The caching thing makes sense. They are USB 2.0 sticks.

stevecook172001 · 26 January 2016 14:06

I suppose one way to decide if it is objectively slow, as opposed to possibly “fake” slow (due to caching at the end of the procedure), is to compare total-copy-time on different OS’s using the same data, the same USB-stick and the same USB port.

wolfman · 26 January 2016 14:23

It will also depend on how large your system memory is and if it needs Swap, how much of that is being used!.

Steve · 26 January 2016 14:39

I have two machines of similar specification. One running Windows 10 x64, the other Ubuntu MATE 15.10 x64.

I’ll copy the same files onto the same memory sticks from both systems, timing the transfers from start to end.

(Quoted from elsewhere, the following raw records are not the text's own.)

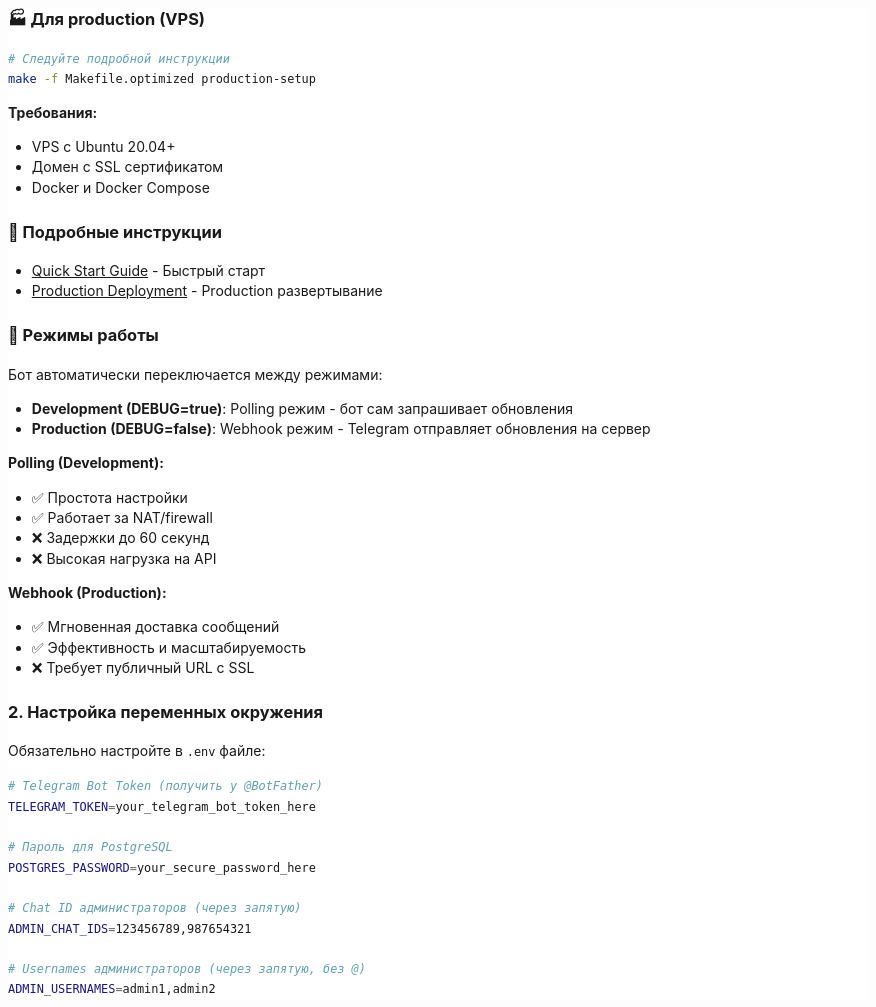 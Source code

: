 ### 🏭 Для production (VPS)

```bash
# Следуйте подробной инструкции
make -f Makefile.optimized production-setup
```

**Требования:**

- VPS с Ubuntu 20.04+
- Домен с SSL сертификатом
- Docker и Docker Compose

### 📖 Подробные инструкции

- [Quick Start Guide](../deployment/QUICK_START.md) - Быстрый старт
- [Production Deployment](../deployment/PRODUCTION_DEPLOYMENT.md) - Production развертывание

### 🔄 Режимы работы

Бот автоматически переключается между режимами:

- **Development (DEBUG=true)**: Polling режим - бот сам запрашивает обновления
- **Production (DEBUG=false)**: Webhook режим - Telegram отправляет обновления на сервер

**Polling (Development):**

- ✅ Простота настройки
- ✅ Работает за NAT/firewall
- ❌ Задержки до 60 секунд
- ❌ Высокая нагрузка на API

**Webhook (Production):**

- ✅ Мгновенная доставка сообщений
- ✅ Эффективность и масштабируемость
- ❌ Требует публичный URL с SSL

### 2. Настройка переменных окружения

Обязательно настройте в `.env` файле:

```bash
# Telegram Bot Token (получить у @BotFather)
TELEGRAM_TOKEN=your_telegram_bot_token_here

# Пароль для PostgreSQL
POSTGRES_PASSWORD=your_secure_password_here

# Chat ID администраторов (через запятую)
ADMIN_CHAT_IDS=123456789,987654321

# Usernames администраторов (через запятую, без @)
ADMIN_USERNAMES=admin1,admin2
```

I’ll post the results back here.

Steve · 26 January 2016 18:08

Results

Ubuntu MATE 15.10 x64
1.65GB file from desktop to 32GB USB 2.0 stick - 6 minutes 40 seconds
749 MB file from desktop to 32GB USB 2.0 stick - 2 minutes 55 seconds

Windows 10 x 64
1.65GB file from desktop to 32GB USB 2.0 stick - 6 minutes 35 seconds
749 MB file from desktop to 32GB USB 2.0 stick - 2 minutes 53 seconds

Both machines have same motherboard, CPU and memory

Difference is not significant.

On Ubuntu MATE, the smaller file looks like it has copied very quickly, according to the progress bar, but as you say, Luke, the time is taken to write the cache to the stick.

One thing I would say, is that Caja is displaying the progress bar based on the amount of data read from the disk, rather than the amount that has been written. Would this not be better?

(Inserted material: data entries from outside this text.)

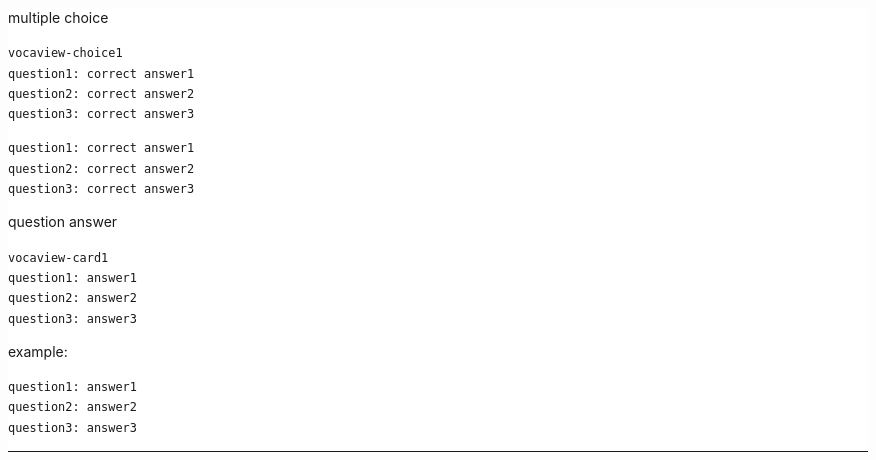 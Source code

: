 
multiple choice

```
vocaview-choice1
question1: correct answer1
question2: correct answer2
question3: correct answer3
```

```vocaview-choice1
question1: correct answer1
question2: correct answer2
question3: correct answer3
```

question answer

```
vocaview-card1
question1: answer1
question2: answer2
question3: answer3

```
example:
```vocaview-card1
question1: answer1
question2: answer2
question3: answer3
```

---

stevecook172001 · 26 January 2016 20:00

To be honest, I have always found data transfer “progress” bars to be irritating in that they will say something like “40 seconds left” when I know full well it is going to stay on that for about a minute and then go from 40 seconds to two hours and then back to 10 seconds left all in the space of less than 5 seconds.

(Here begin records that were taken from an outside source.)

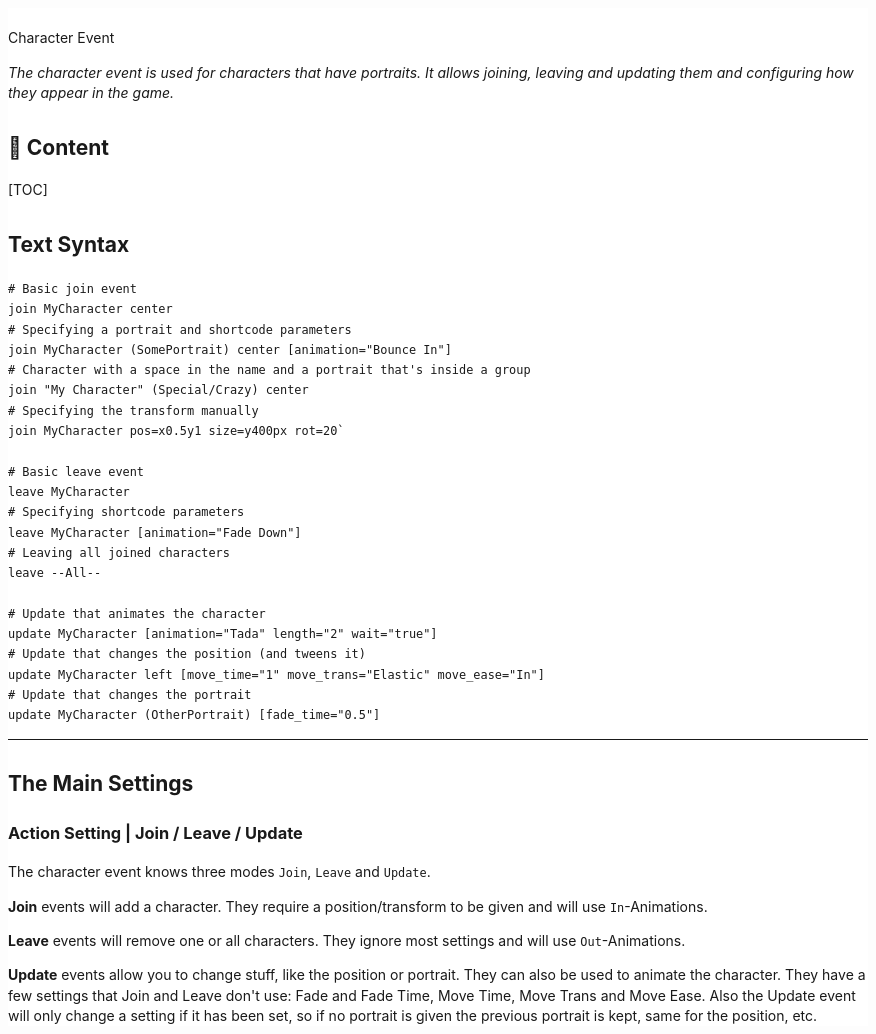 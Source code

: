 <div class="header-banner tropical">
     <div class="header-label tropical">Character Event</div>
</div>

*The character event is used for characters that have portraits. It allows joining, leaving and updating them and configuring how they appear in the game.*

## 📜 Content

[TOC]

## Text Syntax

```dtl
# Basic join event
join MyCharacter center
# Specifying a portrait and shortcode parameters
join MyCharacter (SomePortrait) center [animation="Bounce In"]
# Character with a space in the name and a portrait that's inside a group
join "My Character" (Special/Crazy) center
# Specifying the transform manually
join MyCharacter pos=x0.5y1 size=y400px rot=20`

# Basic leave event
leave MyCharacter
# Specifying shortcode parameters
leave MyCharacter [animation="Fade Down"]
# Leaving all joined characters
leave --All--

# Update that animates the character
update MyCharacter [animation="Tada" length="2" wait="true"]
# Update that changes the position (and tweens it)
update MyCharacter left [move_time="1" move_trans="Elastic" move_ease="In"]
# Update that changes the portrait
update MyCharacter (OtherPortrait) [fade_time="0.5"]
```

---

## The Main Settings

### Action Setting | Join / Leave / Update

The character event knows three modes `Join`, `Leave` and `Update`.

**Join** events will add a character. They require a position/transform to be given and will use `In`-Animations.

**Leave** events will remove one or all characters. They ignore most settings and will use `Out`-Animations.

**Update** events allow you to change stuff, like the position or portrait. They can also be used to animate the character. They have a few settings that Join and Leave don't use: Fade and Fade Time, Move Time, Move Trans and Move Ease. Also the Update event will only change a setting if it has been set, so if no portrait is given the previous portrait is kept, same for the position, etc.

It seems to me that the above must be based on some kind of simplistic prediction based on the current data transfer rate at any given moment. Hence the ridiculous jumping about with the prediction. What all of the above usually amounts to is that the prediction of time left is usually wholly inaccurate at the start of the transfer and becomes only really accurate when there are only seconds left of the transfer.

A far better way of doing the prediction would be for the program doing the data transfer to keep a log of snapshots of the data transfer rate all the way through the transfer process. It should then base its ongoing prediction of time remaining on some kind of rolling weighted average based on an analysis of the average data transfer rates (based on the snapshots) up to that particular point and should continue to do this right up to the end of the copying process. I bet that would produce less silly variations in the prediction as the data was transferred.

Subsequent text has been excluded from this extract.